As an exercise, transcribe the data below in full and exactly, omitting pictures.

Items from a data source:
################

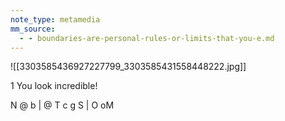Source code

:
 ```yaml
---
note_type: metamedia
mm_source:
  - - boundaries-are-personal-rules-or-limits-that-you-e.md
---
```


![[3303585436927227799_3303585431558448222.jpg]]

1 You look incredible!

N
@
b
| @
T
c
g S |
O
oM


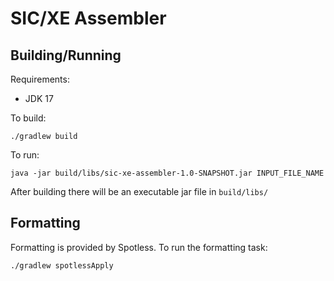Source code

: # SIC/XE Assembler

## Building/Running

Requirements:
- JDK 17

To build:
```
./gradlew build
```

To run:
```
java -jar build/libs/sic-xe-assembler-1.0-SNAPSHOT.jar INPUT_FILE_NAME
```

After building there will be an executable jar file in `build/libs/`

## Formatting

Formatting is provided by Spotless. To run the formatting task:
```
./gradlew spotlessApply
```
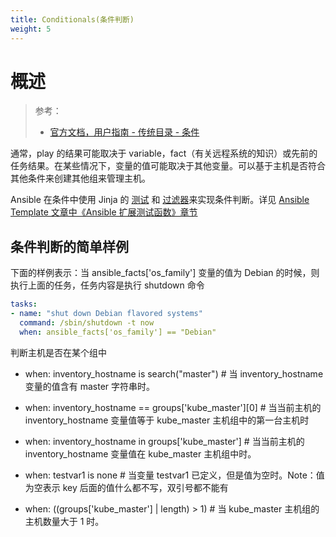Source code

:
 ```yaml
---
title: Conditionals(条件判断)
weight: 5
---
```


# 概述

> 参考：
>
> - [官方文档，用户指南 - 传统目录 - 条件](https://docs.ansible.com/ansible/latest/user_guide/playbooks_conditionals.html)

通常，play 的结果可能取决于 variable，fact（有关远程系统的知识）或先前的任务结果。在某些情况下，变量的值可能取决于其他变量。可以基于主机是否符合其他条件来创建其他组来管理主机。

Ansible 在条件中使用 Jinja 的 [测试](https://docs.ansible.com/ansible/latest/user_guide/playbooks_tests.html) 和 [过滤器](https://docs.ansible.com/ansible/latest/user_guide/playbooks_filters.html)来实现条件判断。详见 [Ansible Template 文章中《Ansible 扩展测试函数》章节](/docs/9.运维/Ansible/Playbook/Templates%20模板(Jinja2).md)

## 条件判断的简单样例

下面的样例表示：当 ansible_facts\['os_family'] 变量的值为 Debian 的时候，则执行上面的任务，任务内容是执行 shutdown 命令

```yaml
tasks:
- name: "shut down Debian flavored systems"
  command: /sbin/shutdown -t now
  when: ansible_facts['os_family'] == "Debian"
```

判断主机是否在某个组中

- when: inventory_hostname is search("master") # 当 inventory_hostname 变量的值含有 master 字符串时。
- when: inventory_hostname == groups\['kube_master']\[0] # 当当前主机的 inventory_hostname 变量值等于 kube_master 主机组中的第一台主机时
- when: inventory_hostname in groups\['kube_master'] # 当当前主机的 inventory_hostname 变量值在 kube_master 主机组中时。

- when: testvar1 is none # 当变量 testvar1 已定义，但是值为空时。Note：值为空表示 key 后面的值什么都不写，双引号都不能有
- when: ((groups\['kube_master'] | length) > 1) # 当 kube_master 主机组的主机数量大于 1 时。
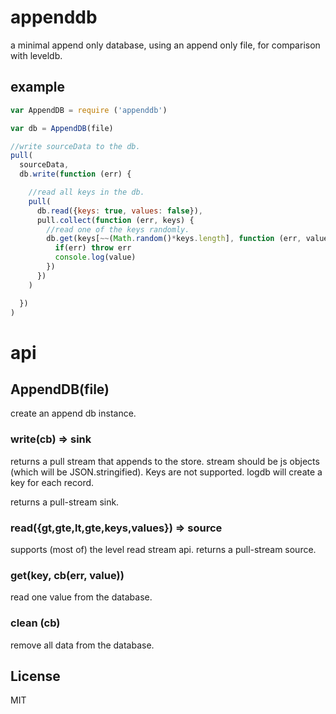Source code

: # appenddb

a minimal append only database, using an append only file, for comparison with leveldb.

## example

``` js
var AppendDB = require ('appenddb')

var db = AppendDB(file)

//write sourceData to the db.
pull(
  sourceData,
  db.write(function (err) {

    //read all keys in the db.
    pull(
      db.read({keys: true, values: false}),
      pull.collect(function (err, keys) {
        //read one of the keys randomly.
        db.get(keys[~~(Math.random()*keys.length], function (err, value) {
          if(err) throw err
          console.log(value)
        })
      })
    )

  })
)

```

# api

## AppendDB(file)

create an append db instance.

### write(cb) => sink

returns a pull stream that appends to the store.
stream should be js objects (which will be JSON.stringified).
Keys are not supported. logdb will create a key for each record.

returns a pull-stream sink.

### read({gt,gte,lt,gte,keys,values}) => source

supports (most of) the level read stream api.
returns a pull-stream source.

### get(key, cb(err, value))

read one value from the database.

### clean (cb)

remove all data from the database.

## License

MIT

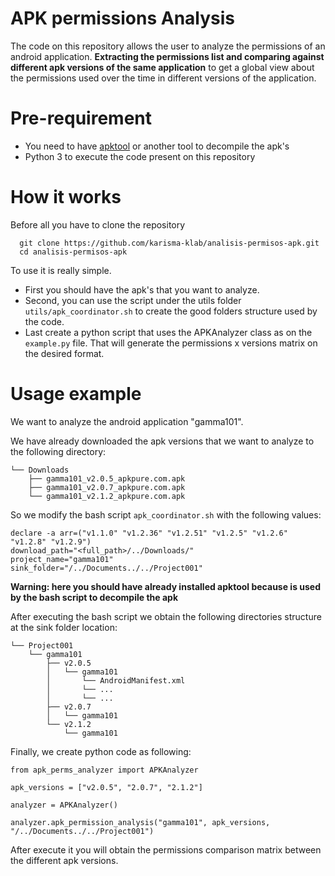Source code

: # APK permissions Analysis

The code on this repository allows the user to analyze the permissions of an android application.
**Extracting the permissions list and comparing against different apk versions of
the same application** to get a global view about the permissions used over the time in different versions of the application.

# Pre-requirement


- You need to have [apktool](https://ibotpeaches.github.io/Apktool/]) or another tool to decompile the apk's
- Python 3 to execute the code present on this repository

# How it works

Before all you have to clone the repository

```
  git clone https://github.com/karisma-klab/analisis-permisos-apk.git
  cd analisis-permisos-apk
```
To use it is really simple.
- First you should have the apk's that you want to analyze.
- Second, you can use the script under the utils folder `utils/apk_coordinator.sh` to create the good folders structure used by the code.
- Last create a python script that uses the APKAnalyzer class as on the `example.py` file. That will generate the permissions x versions matrix on the desired format.


# Usage example
We want to analyze the android application "gamma101".

We have already downloaded the apk versions that we want to analyze to the following directory:
```
└── Downloads
    ├── gamma101_v2.0.5_apkpure.com.apk
    ├── gamma101_v2.0.7_apkpure.com.apk
    └── gamma101_v2.1.2_apkpure.com.apk
```
So we modify the bash script `apk_coordinator.sh` with the following values:
```
declare -a arr=("v1.1.0" "v1.2.36" "v1.2.51" "v1.2.5" "v1.2.6" "v1.2.8" "v1.2.9")
download_path="<full_path>/../Downloads/"
project_name="gamma101"
sink_folder="/../Documents../../Project001"
```

**Warning: here you should have already installed apktool because is used by the bash script to decompile the apk**

After executing the bash script we obtain the following directories structure at the sink folder location:
```
└── Project001
    └── gamma101
        ├── v2.0.5
        │   └── gamma101
        │       └── AndroidManifest.xml
        │       └── ...
        │       └── ...
        ├── v2.0.7
        │   └── gamma101
        └── v2.1.2
            └── gamma101
```

Finally, we create python code as following:

```
from apk_perms_analyzer import APKAnalyzer

apk_versions = ["v2.0.5", "2.0.7", "2.1.2"]

analyzer = APKAnalyzer()

analyzer.apk_permission_analysis("gamma101", apk_versions, "/../Documents../../Project001")
```

After execute it you will obtain the permissions comparison matrix between the different apk versions.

################

*Answer space*:
Source code

:
 ```yaml
---
note_type: metamedia
mm_source:
  - - boundaries-are-personal-rules-or-limits-that-you-e.md
---
```


![[3303585436927227799_3303585431558448222.jpg]]

1 You look incredible!

N
@
b
| @
T
c
g S |
O
oM


Source code

: # SIC/XE Assembler

## Building/Running

Requirements:
- JDK 17

To build:
```
./gradlew build
```

To run:
```
java -jar build/libs/sic-xe-assembler-1.0-SNAPSHOT.jar INPUT_FILE_NAME
```

After building there will be an executable jar file in `build/libs/`

## Formatting

Formatting is provided by Spotless. To run the formatting task:
```
./gradlew spotlessApply
```
Source code

:
 ```yaml
---
title: Conditionals(条件判断)
weight: 5
---
```


# 概述

> 参考：
>
> - [官方文档，用户指南 - 传统目录 - 条件](https://docs.ansible.com/ansible/latest/user_guide/playbooks_conditionals.html)

通常，play 的结果可能取决于 variable，fact（有关远程系统的知识）或先前的任务结果。在某些情况下，变量的值可能取决于其他变量。可以基于主机是否符合其他条件来创建其他组来管理主机。

Ansible 在条件中使用 Jinja 的 [测试](https://docs.ansible.com/ansible/latest/user_guide/playbooks_tests.html) 和 [过滤器](https://docs.ansible.com/ansible/latest/user_guide/playbooks_filters.html)来实现条件判断。详见 [Ansible Template 文章中《Ansible 扩展测试函数》章节](/docs/9.运维/Ansible/Playbook/Templates%20模板(Jinja2).md)

## 条件判断的简单样例

下面的样例表示：当 ansible_facts\['os_family'] 变量的值为 Debian 的时候，则执行上面的任务，任务内容是执行 shutdown 命令

```yaml
tasks:
- name: "shut down Debian flavored systems"
  command: /sbin/shutdown -t now
  when: ansible_facts['os_family'] == "Debian"
```

判断主机是否在某个组中

- when: inventory_hostname is search("master") # 当 inventory_hostname 变量的值含有 master 字符串时。
- when: inventory_hostname == groups\['kube_master']\[0] # 当当前主机的 inventory_hostname 变量值等于 kube_master 主机组中的第一台主机时
- when: inventory_hostname in groups\['kube_master'] # 当当前主机的 inventory_hostname 变量值在 kube_master 主机组中时。

- when: testvar1 is none # 当变量 testvar1 已定义，但是值为空时。Note：值为空表示 key 后面的值什么都不写，双引号都不能有
- when: ((groups\['kube_master'] | length) > 1) # 当 kube_master 主机组的主机数量大于 1 时。
Source code

: # appenddb

a minimal append only database, using an append only file, for comparison with leveldb.

## example

``` js
var AppendDB = require ('appenddb')

var db = AppendDB(file)

//write sourceData to the db.
pull(
  sourceData,
  db.write(function (err) {

    //read all keys in the db.
    pull(
      db.read({keys: true, values: false}),
      pull.collect(function (err, keys) {
        //read one of the keys randomly.
        db.get(keys[~~(Math.random()*keys.length], function (err, value) {
          if(err) throw err
          console.log(value)
        })
      })
    )

  })
)

```

# api

## AppendDB(file)

create an append db instance.

### write(cb) => sink

returns a pull stream that appends to the store.
stream should be js objects (which will be JSON.stringified).
Keys are not supported. logdb will create a key for each record.

returns a pull-stream sink.

### read({gt,gte,lt,gte,keys,values}) => source

supports (most of) the level read stream api.
returns a pull-stream source.

### get(key, cb(err, value))

read one value from the database.

### clean (cb)

remove all data from the database.

## License

MIT

Source code

: # APK permissions Analysis

The code on this repository allows the user to analyze the permissions of an android application.
**Extracting the permissions list and comparing against different apk versions of
the same application** to get a global view about the permissions used over the time in different versions of the application.

# Pre-requirement


- You need to have [apktool](https://ibotpeaches.github.io/Apktool/]) or another tool to decompile the apk's
- Python 3 to execute the code present on this repository

# How it works

Before all you have to clone the repository

```
  git clone https://github.com/karisma-klab/analisis-permisos-apk.git
  cd analisis-permisos-apk
```
To use it is really simple.
- First you should have the apk's that you want to analyze.
- Second, you can use the script under the utils folder `utils/apk_coordinator.sh` to create the good folders structure used by the code.
- Last create a python script that uses the APKAnalyzer class as on the `example.py` file. That will generate the permissions x versions matrix on the desired format.


# Usage example
We want to analyze the android application "gamma101".

We have already downloaded the apk versions that we want to analyze to the following directory:
```
└── Downloads
    ├── gamma101_v2.0.5_apkpure.com.apk
    ├── gamma101_v2.0.7_apkpure.com.apk
    └── gamma101_v2.1.2_apkpure.com.apk
```
So we modify the bash script `apk_coordinator.sh` with the following values:
```
declare -a arr=("v1.1.0" "v1.2.36" "v1.2.51" "v1.2.5" "v1.2.6" "v1.2.8" "v1.2.9")
download_path="<full_path>/../Downloads/"
project_name="gamma101"
sink_folder="/../Documents../../Project001"
```

**Warning: here you should have already installed apktool because is used by the bash script to decompile the apk**

After executing the bash script we obtain the following directories structure at the sink folder location:
```
└── Project001
    └── gamma101
        ├── v2.0.5
        │   └── gamma101
        │       └── AndroidManifest.xml
        │       └── ...
        │       └── ...
        ├── v2.0.7
        │   └── gamma101
        └── v2.1.2
            └── gamma101
```

Finally, we create python code as following:

```
from apk_perms_analyzer import APKAnalyzer

apk_versions = ["v2.0.5", "2.0.7", "2.1.2"]

analyzer = APKAnalyzer()

analyzer.apk_permission_analysis("gamma101", apk_versions, "/../Documents../../Project001")
```

After execute it you will obtain the permissions comparison matrix between the different apk versions.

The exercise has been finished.